The Chin’s brand: Maintaining a high standard in the green seasoning market

Chin’s Green Seasoning
Chin’s Green Seasoning

Few locally manufactured food products are more popular than food seasonings and with more than a dozen brands of the product on the local market (to say nothing about the foreign brands that appear increasingly on the supermarket shelves) manufacturers are kept constantly on their toes if they are to keep pace with the competition. 

What makes local food seasonings a lucrative product on the local market is not only the Guyanese proclivity for ‘nicin up de pot’ but the fact that food seasonings are also embraced by food vendors with reputations to parade. A new brand, frequently with a new flavour, pops up with monotonous regularity. 

In the business of food spices and condiments, however, reputations count for plenty as the local food sauces supplier R.P’S Enterprise is finding out. RP’s is currently in its ninth year as owner of the brand which, itself, has been around for more than three decades.

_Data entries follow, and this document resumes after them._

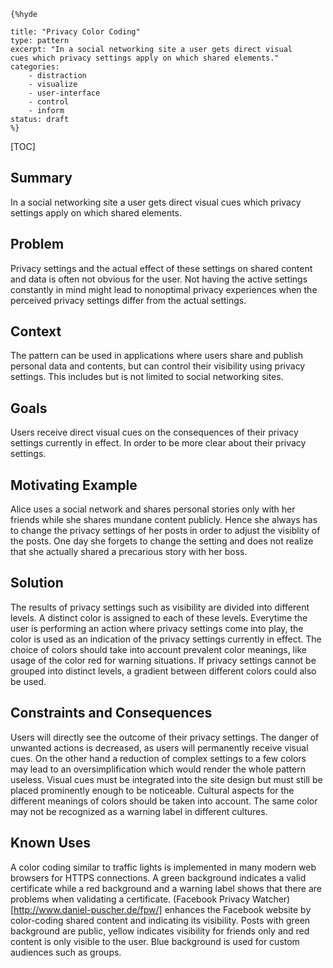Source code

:     {%hyde

    title: "Privacy Color Coding"
    type: pattern
    excerpt: "In a social networking site a user gets direct visual
    cues which privacy settings apply on which shared elements."
    categories: 
        - distraction
        - visualize
        - user-interface
        - control
        - inform
    status: draft
    %}

[TOC]

## Summary
In a social networking site a user gets direct visual cues which
privacy settings apply on which shared elements.

## Problem
Privacy settings and the actual effect of these settings on shared
content and data is often not obvious for the user. Not having the
active settings constantly in mind might lead to nonoptimal privacy
experiences when the perceived privacy settings differ from the actual
settings.

## Context
The pattern can be used in applications where users share and publish
personal data and contents, but can control their visibility using
privacy settings. This includes but is not limited to social
networking sites.

## Goals
Users receive direct visual cues on the consequences of their privacy
settings currently in effect. In order to be more clear about their
privacy settings.

## Motivating Example
Alice uses a social network and shares personal stories only with her
friends while she shares mundane content publicly. Hence she always
has to change the privacy settings of her posts in order to adjust the
visiblity of the posts. One day she forgets to change the setting and
does not realize that she actually shared a precarious story with her
boss.

## Solution
The results of privacy settings such as visibility are divided into
different levels. A distinct color is assigned to each of these
levels. Everytime the user is performing an action where privacy
settings come into play, the color is used as an indication of the
privacy settings currently in effect. The choice of colors should take
into account prevalent color meanings, like usage of the color red for
warning situations. If privacy settings cannot be grouped into
distinct levels, a gradient between different colors could also be
used.

## Constraints and Consequences
Users will directly see the outcome of their privacy settings. The
danger of unwanted actions is decreased, as users will permanently
receive visual cues. On the other hand a reduction of complex settings
to a few colors may lead to an oversimplification which would render
the whole pattern useless. Visual cues must be integrated into the
site design but must still be placed prominently enough to be
noticeable. Cultural aspects for the different meanings of colors
should be taken into account. The same color may not be recognized as
a warning label in different cultures.

## Known Uses
A color coding similar to traffic lights is implemented in many modern
web browsers for HTTPS connections. A green background indicates a
valid certificate while a red background and a warning label shows
that there are problems when validating a certificate. (Facebook
Privacy Watcher)[http://www.daniel-puscher.de/fpw/] enhances the
Facebook website by color-coding shared content and indicating its
visibility. Posts with green background are public, yellow indicates
visibility for friends only and red content is only visible to the
user. Blue background is used for custom audiences such as groups.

When the company was renamed, the owner, Roy Persaud, mindful of the virtue of branding, wisely kept the name. It has, he says, paid dividends. Not only has more aggressive marketing resulted in a sharp spike in sales but RP’s has also decided to add two new products – green seasoning and pepper sauce to the Chin brand. 

It is the now highly rated Chin’s Green Seasoning that has seized the market by the scruff of its neck. Singh says that high customer demand has enabled his company to cement firm business ties with his customers. 

Green seasoning is a pulped concoction of an assortment of herbs and spices, the emphasis in the manufacturing process being on the creation of, first, a unique aroma and perhaps more importantly a taste that enhances demand for the food that it is used to flavour. Its popularity reposes in the relative ease with which it can be manufactured, the art in the production process reposing in the manner in which the various flavours combine to offer its own unique taste.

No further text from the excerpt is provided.